Background: An increasing number of research studies in the psychological and biobehavioral sciences support incorporating patients' personal strengths into illness management as a way to empower and activate the patients, thus improving their health and well-being. However, lack of attention to patients' personal strengths is still reported in patient-provider communication. Information technology (IT) has great potential to support strengths-based patient-provider communication and collaboration, but knowledge about the users' requirements and preferences is inadequate.
Objective: This study explored the aspirations and requirements of patients with chronic conditions concerning IT tools that could help increase their awareness of their own personal strengths and resources, and support discussion of these assets in consultations with health care providers.
Methods: We included patients with different chronic conditions (chronic pain, morbid obesity, and chronic obstructive pulmonary disease) and used various participatory research methods to gain insight into the participants' needs, values, and opinions, and the contexts in which they felt strengths-based IT tools could be used.

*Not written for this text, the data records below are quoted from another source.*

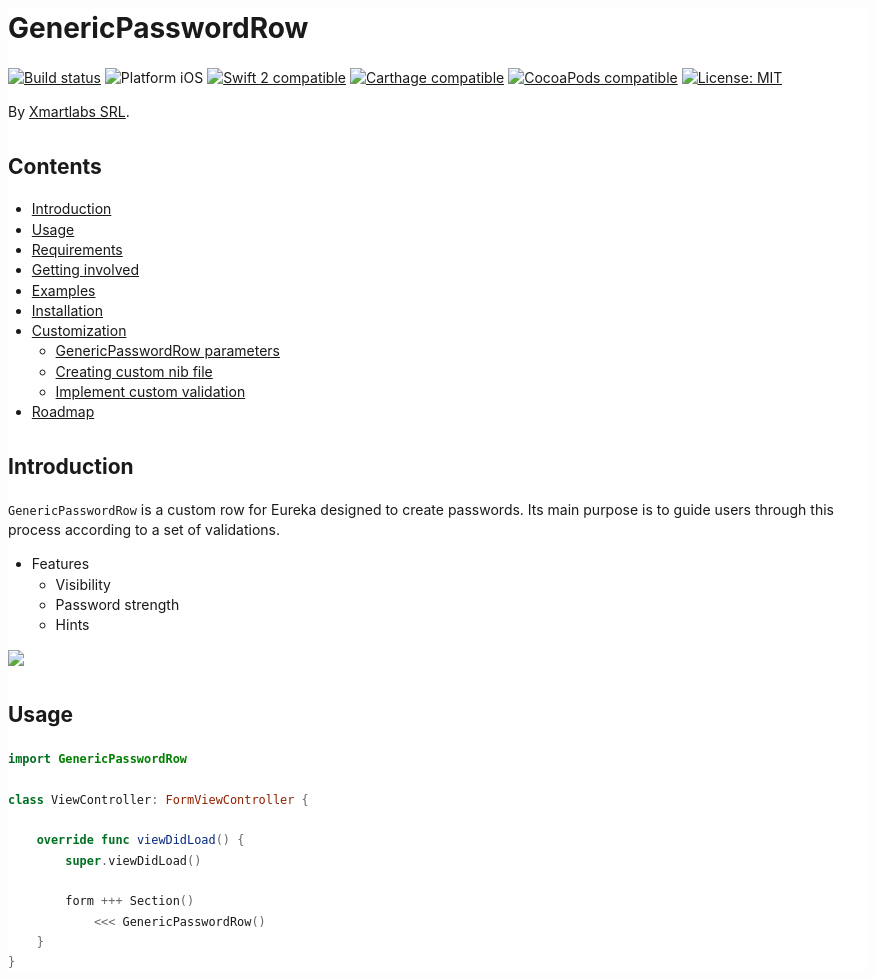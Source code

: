 # GenericPasswordRow

<p align="left">
<a href="https://travis-ci.org/xmartlabs/GenericPasswordRow"><img src="https://travis-ci.org/EurekaCommunity/GenericPasswordRow.svg?branch=master" alt="Build status" /></a>
<img src="https://img.shields.io/badge/platform-iOS-blue.svg?style=flat" alt="Platform iOS" />
<a href="https://developer.apple.com/swift"><img src="https://img.shields.io/badge/swift2-compatible-4BC51D.svg?style=flat" alt="Swift 2 compatible" /></a>
<a href="https://github.com/Carthage/Carthage"><img src="https://img.shields.io/badge/Carthage-compatible-4BC51D.svg?style=flat" alt="Carthage compatible" /></a>
<a href="https://cocoapods.org/pods/GenericPasswordRow"><img src="https://img.shields.io/cocoapods/v/GenericPasswordRow.svg" alt="CocoaPods compatible" /></a>
<a href="https://raw.githubusercontent.com/xmartlabs/GenericPasswordRow/master/LICENSE"><img src="http://img.shields.io/badge/license-MIT-blue.svg?style=flat" alt="License: MIT" /></a>
</p>

By [Xmartlabs SRL](http://xmartlabs.com).

## Contents
 * [Introduction](#introduction)
 * [Usage](#usage)
 * [Requirements](#requirements)
 * [Getting involved](#getting-involved)
 * [Examples](#examples)
 * [Installation](#installation)
 * [Customization](#customization)
 	* [GenericPasswordRow parameters](#genericpasswordrow-parameters)
 	* [Creating custom nib file](#creating-custom-nib-file)
 	* [Implement custom validation](#custom-password-validation)
 * [Roadmap](#roadmap)

## Introduction

`GenericPasswordRow` is a custom row for Eureka designed to create passwords. Its main purpose is to guide users through this process according to a set of validations.

* Features
  * Visibility
  * Password strength
  * Hints

<img src="Media/GenericPasswordRow.gif" width="450"/>

## Usage

```swift
import GenericPasswordRow

class ViewController: FormViewController {

    override func viewDidLoad() {
        super.viewDidLoad()

        form +++ Section()
            <<< GenericPasswordRow()
    }
}
```
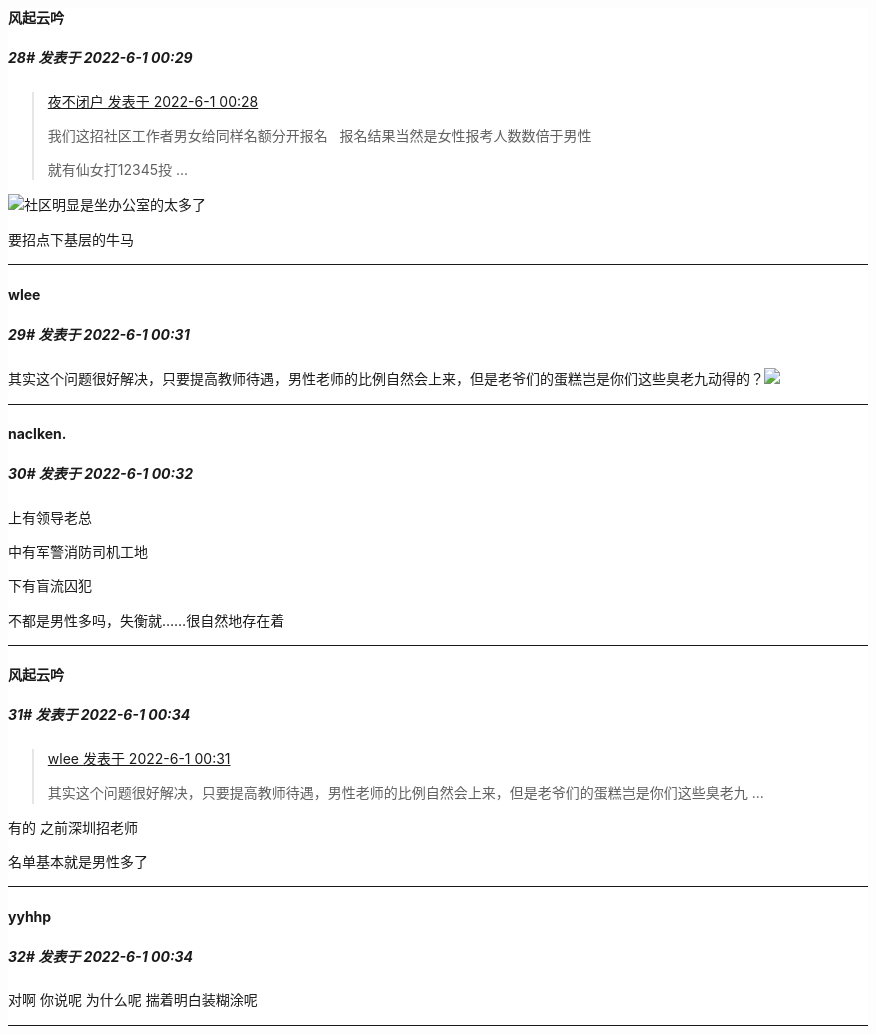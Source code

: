 ####  风起云吟  
##### 28#       发表于 2022-6-1 00:29

<blockquote><a href="httphttps://bbs.saraba1st.com/2b/forum.php?mod=redirect&amp;goto=findpost&amp;pid=56074946&amp;ptid=2072553" target="_blank">夜不闭户 发表于 2022-6-1 00:28</a>

我们这招社区工作者男女给同样名额分开报名   报名结果当然是女性报考人数数倍于男性   

就有仙女打12345投 ...</blockquote>
<img src="https://static.saraba1st.com/image/smiley/face2017/037.png" referrerpolicy="no-referrer">社区明显是坐办公室的太多了

要招点下基层的牛马

*****

####  wlee  
##### 29#       发表于 2022-6-1 00:31

其实这个问题很好解决，只要提高教师待遇，男性老师的比例自然会上来，但是老爷们的蛋糕岂是你们这些臭老九动得的？<img src="https://static.saraba1st.com/image/smiley/face2017/067.png" referrerpolicy="no-referrer">

*****

####  naclken.  
##### 30#       发表于 2022-6-1 00:32

上有领导老总

中有军警消防司机工地

下有盲流囚犯

不都是男性多吗，失衡就……很自然地存在着



*****

####  风起云吟  
##### 31#       发表于 2022-6-1 00:34

<blockquote><a href="httphttps://bbs.saraba1st.com/2b/forum.php?mod=redirect&amp;goto=findpost&amp;pid=56074969&amp;ptid=2072553" target="_blank">wlee 发表于 2022-6-1 00:31</a>

其实这个问题很好解决，只要提高教师待遇，男性老师的比例自然会上来，但是老爷们的蛋糕岂是你们这些臭老九 ...</blockquote>
有的 之前深圳招老师

名单基本就是男性多了

*****

####  yyhhp  
##### 32#       发表于 2022-6-1 00:34

对啊 你说呢 为什么呢 揣着明白装糊涂呢

*****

Results: Participants were positive toward using technology to support them in identifying and discussing their personal strengths in clinical consultation, but also underlined the importance of fitting it to their specific requirements and the right contexts of use. Participants recommended that technology be designed for use in preconsultation settings (eg, at home) and felt that it should support them in both identifying strengths and in finding out new ways how strengths can be used to attain personal health-related goals. Participants advocated use of technology to support advance preparation for consultations and empower them to take a more active role. IT tools were suggested to be potentially useful in specific contexts, including individual or group consultations with health care providers (physician, nurse, specialist, care team) in clinical consultations but also outside health care settings (eg, as a part of a self-management program). Participants' requirements for functionality and design include, among others: providing examples of strengths reported by other patients with chronic conditions, along with an option to extend the list with personal examples; giving an option to briefly summarize health-related history; using intuitive, easy-to-use but also engaging user interface design. Additionally, the findings are exemplified with a description of a low-fidelity paper prototype of a strengths-based tool, developed with participants in this study.
Conclusions: Users requirements for IT support of a strengths-based approach to health care appear feasible. The presented findings reflect patients' values and lists potential contexts where they feel that technology could facilitate meaningful patient-provider communication that focuses not just on symptoms and problems, but also takes into account patients' strengths and resources. The findings can be used to inform further development of IT tools for use in clinical consultations.
Keywords: chronic disease; participatory design; patient participation; patient requirement; patient strengths; patient-centered care; patient–provider collaboration; resilience; user-computer interface.